Segment Start: Data extract
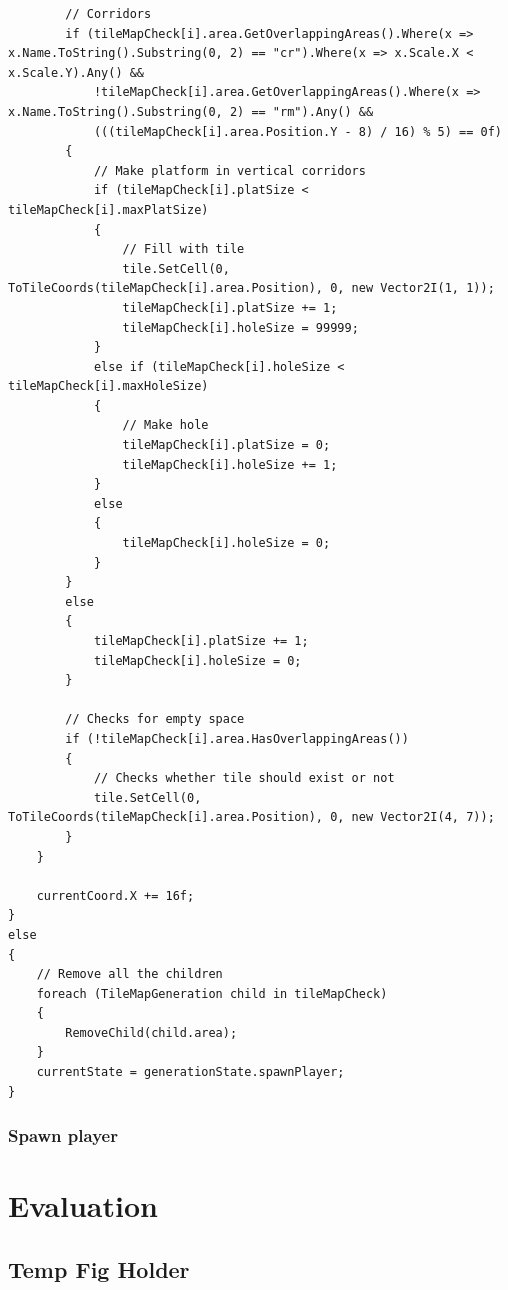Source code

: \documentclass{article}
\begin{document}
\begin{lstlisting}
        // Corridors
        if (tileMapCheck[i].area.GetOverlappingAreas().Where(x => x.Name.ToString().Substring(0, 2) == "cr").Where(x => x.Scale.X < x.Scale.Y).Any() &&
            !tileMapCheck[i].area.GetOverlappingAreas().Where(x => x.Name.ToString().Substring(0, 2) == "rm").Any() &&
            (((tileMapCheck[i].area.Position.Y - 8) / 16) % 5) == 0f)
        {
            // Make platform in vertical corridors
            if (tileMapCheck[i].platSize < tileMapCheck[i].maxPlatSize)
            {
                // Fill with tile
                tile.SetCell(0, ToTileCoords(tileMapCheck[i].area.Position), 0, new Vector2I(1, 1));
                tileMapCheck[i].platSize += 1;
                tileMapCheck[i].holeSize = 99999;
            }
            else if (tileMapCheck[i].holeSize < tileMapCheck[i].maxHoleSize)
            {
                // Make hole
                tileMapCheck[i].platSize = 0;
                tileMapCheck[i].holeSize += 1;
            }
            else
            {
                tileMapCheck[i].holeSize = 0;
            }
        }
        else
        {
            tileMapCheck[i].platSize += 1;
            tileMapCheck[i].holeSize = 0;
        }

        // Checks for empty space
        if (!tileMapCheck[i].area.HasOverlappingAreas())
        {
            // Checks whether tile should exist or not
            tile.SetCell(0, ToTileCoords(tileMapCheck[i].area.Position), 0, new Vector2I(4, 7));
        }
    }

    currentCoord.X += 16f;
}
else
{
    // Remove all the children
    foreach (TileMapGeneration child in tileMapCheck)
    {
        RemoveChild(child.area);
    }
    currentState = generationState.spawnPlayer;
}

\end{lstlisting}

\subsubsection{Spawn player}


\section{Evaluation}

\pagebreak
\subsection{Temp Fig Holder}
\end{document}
Segment End: Data extract
» Directions
Make an exact copy of all entries above, dropping the images.

» Output
Source code

: \documentclass{article}
\begin{document}
\begin{lstlisting}
        // Corridors
        if (tileMapCheck[i].area.GetOverlappingAreas().Where(x => x.Name.ToString().Substring(0, 2) == "cr").Where(x => x.Scale.X < x.Scale.Y).Any() &&
            !tileMapCheck[i].area.GetOverlappingAreas().Where(x => x.Name.ToString().Substring(0, 2) == "rm").Any() &&
            (((tileMapCheck[i].area.Position.Y - 8) / 16) % 5) == 0f)
        {
            // Make platform in vertical corridors
            if (tileMapCheck[i].platSize < tileMapCheck[i].maxPlatSize)
            {
                // Fill with tile
                tile.SetCell(0, ToTileCoords(tileMapCheck[i].area.Position), 0, new Vector2I(1, 1));
                tileMapCheck[i].platSize += 1;
                tileMapCheck[i].holeSize = 99999;
            }
            else if (tileMapCheck[i].holeSize < tileMapCheck[i].maxHoleSize)
            {
                // Make hole
                tileMapCheck[i].platSize = 0;
                tileMapCheck[i].holeSize += 1;
            }
            else
            {
                tileMapCheck[i].holeSize = 0;
            }
        }
        else
        {
            tileMapCheck[i].platSize += 1;
            tileMapCheck[i].holeSize = 0;
        }

        // Checks for empty space
        if (!tileMapCheck[i].area.HasOverlappingAreas())
        {
            // Checks whether tile should exist or not
            tile.SetCell(0, ToTileCoords(tileMapCheck[i].area.Position), 0, new Vector2I(4, 7));
        }
    }

    currentCoord.X += 16f;
}
else
{
    // Remove all the children
    foreach (TileMapGeneration child in tileMapCheck)
    {
        RemoveChild(child.area);
    }
    currentState = generationState.spawnPlayer;
}

\end{lstlisting}

\subsubsection{Spawn player}


\section{Evaluation}

\pagebreak
\subsection{Temp Fig Holder}
\end{document}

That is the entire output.